No princípio dos anos 80, a programação da sala deixa de ser tão selectiva ou, se preferirem, cuidada e filmes mais comerciais começam a estrear por lá, como por exemplo CLASSE, A EXPERIÊNCIA DE FILADÉLFIA, CROCODILO DUNDEE e MALUCOS E LIBERTINOS. O Londres começa não só a perder a sua identidade, como também a exclusividade dos filmes; com o número de salas a crescer em Lisboa, os filmes começam a poder ser vistos em vários cinemas e o público começa a dividir-se. A fim de tentar fazer frente aos complexos de salas dos centro comerciais, o Londres fecha para obras (salvo erro no final dos anos 90) e reabre com duas salas. Mas a sua programação não voltou mais a ser a mesma e, tal como eu, o público foi-se afastando. Mas ainda mostrou muito bom cinema e com sucesso: A INSUSTENTÁVEL LEVEZA DO SER, SEXO EMNTIRAS E VIDEO, PULP FICTON de Quentin Tarantino, ATA-ME e MULHERES À BEIRA DE UM ATAQUE DE NERVOS de Pedro Almodovas, AS PONTES DE MADISON COUNTY, HENRY & JUNE, O ÚLTIMO IMPERADOR e WALL STREET, entre outros.

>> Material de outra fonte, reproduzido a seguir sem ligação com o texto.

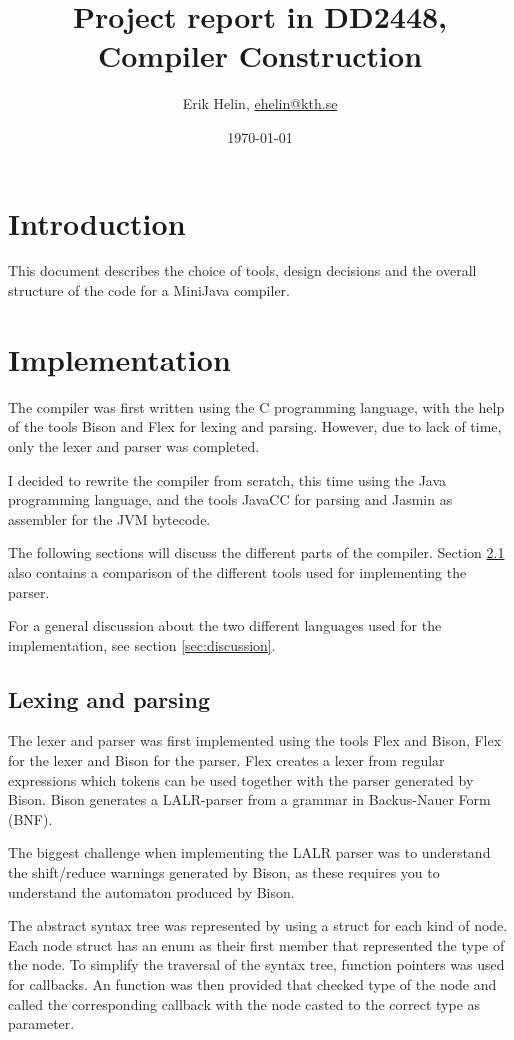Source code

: \documentclass[11pt,oneside,a4paper]{article}
\begin{document}
\title{Project report in DD2448, Compiler Construction}
\author{Erik Helin, \href{mailto:ehelin@kth.se}{ehelin@kth.se}}
\date{\today}
\maketitle

\tableofcontents

\section{Introduction}
This document describes the choice of tools, design decisions and the overall 
structure of the code for a MiniJava compiler.
\section{Implementation}
The compiler was first written using the C programming language, with the help
of the tools Bison and Flex for lexing and parsing. However, due to lack of
time, only the lexer and parser was completed. 

I decided to rewrite the compiler from scratch, this time using the Java
programming language, and the tools JavaCC for parsing and Jasmin as assembler
for the JVM bytecode.

The following sections will discuss the different parts of the compiler.
Section \ref{sec:lexing_and_parsing} also contains a comparison of the
different tools used for implementing the parser.

For a general discussion about the two different languages used for the
implementation, see section \ref{sec:discussion}.
\subsection{Lexing and parsing}
\label{sec:lexing_and_parsing}
The lexer and parser was first implemented using the tools Flex and Bison, Flex
for the lexer and Bison for the parser. Flex creates a lexer from regular
expressions which tokens can be used together with the parser generated by
Bison. Bison generates a LALR-parser from a grammar in Backus-Nauer Form (BNF). 

The biggest challenge when implementing the LALR parser was to understand
the shift/reduce warnings generated by Bison, as these requires you to
understand the automaton produced by Bison.

The abstract syntax tree was represented by using a struct for each kind of
node. Each node struct has an enum as their first member that represented 
the type of the node. To simplify the traversal of the syntax tree, 
function pointers was used for callbacks. An function was then provided that 
checked type of the node and called the corresponding callback with the node
casted to the correct type as parameter.
\end{document}
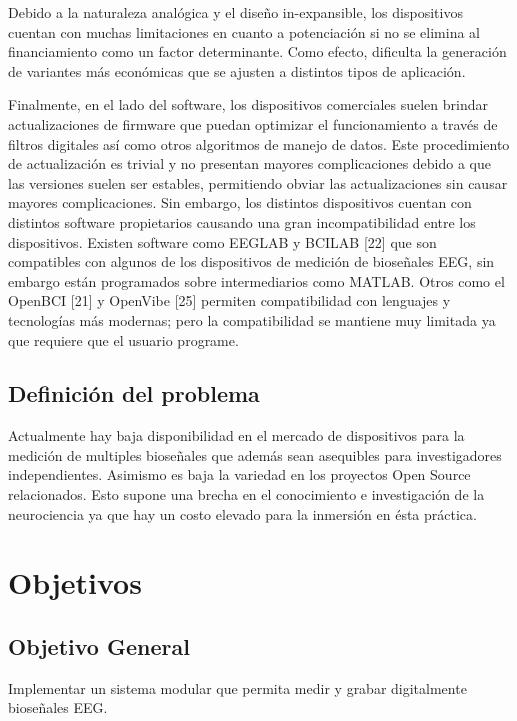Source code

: \documentclass[11pt]{article}
\begin{document}
Debido a la naturaleza analógica y el diseño in-expansible, los dispositivos cuentan con muchas limitaciones en cuanto a potenciación si no se elimina al financiamiento como un factor determinante. Como efecto, dificulta la generación de variantes más económicas que se ajusten a distintos tipos de aplicación.

Finalmente, en el lado del software, los dispositivos comerciales suelen brindar actualizaciones de firmware que puedan optimizar el funcionamiento a través de filtros digitales así como otros algoritmos de manejo de datos. Este procedimiento de actualización es trivial y no presentan mayores complicaciones debido a que las versiones suelen ser estables, permitiendo obviar las actualizaciones sin causar mayores complicaciones. Sin embargo, los distintos dispositivos cuentan con distintos software propietarios causando una gran incompatibilidad entre los dispositivos. Existen software como EEGLAB y BCILAB [22] que son compatibles con algunos de los dispositivos de medición de bioseñales EEG, sin embargo están programados sobre intermediarios como MATLAB. Otros como el OpenBCI [21] y OpenVibe [25] permiten compatibilidad con lenguajes y tecnologías más modernas; pero la compatibilidad se mantiene muy limitada ya que requiere que el usuario programe.

\subsection{Definición del problema}
\label{sec:org28efe15}
Actualmente hay baja disponibilidad en el mercado de dispositivos para la medición de multiples bioseñales que además sean asequibles para investigadores independientes. Asimismo es baja la variedad en los proyectos Open Source relacionados. Esto supone una brecha en el conocimiento e investigación de la neurociencia ya que hay un costo elevado para la inmersión en ésta práctica.

\section{Objetivos}
\label{sec:org9ebadf0}
\subsection{Objetivo General}
\label{sec:org71916ea}
Implementar un sistema modular que permita medir y grabar digitalmente bioseñales EEG.
\end{document}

Os anos 70 e 80 eram outra coisa, e era possível os cinemas terem a sua própria “personalidade”. Hoje em dia isso já não existe e o público prefere ir a um cinema que tenha muitas salas por onde escolher e, de preferência, que haja muitas lojas em seu redor. São outras maneiras de ver o cinema, tão válidas como as antigas, mas tenho saudades dos velhos cinemas de Lisboa e é uma pena que o Londres tenha fechado as suas portas. É verdade que deixei de frequentar esse cinema, mas era reconfortante saber que ele ainda estava ali. Ainda sonhei que alguém iria reabrir o Londres e devolvê-lo aos aseus tempos de glória; mas não, ao fim de algum tempo de estar encerrado, transformaram-no em mais um aloja dos “chineses”.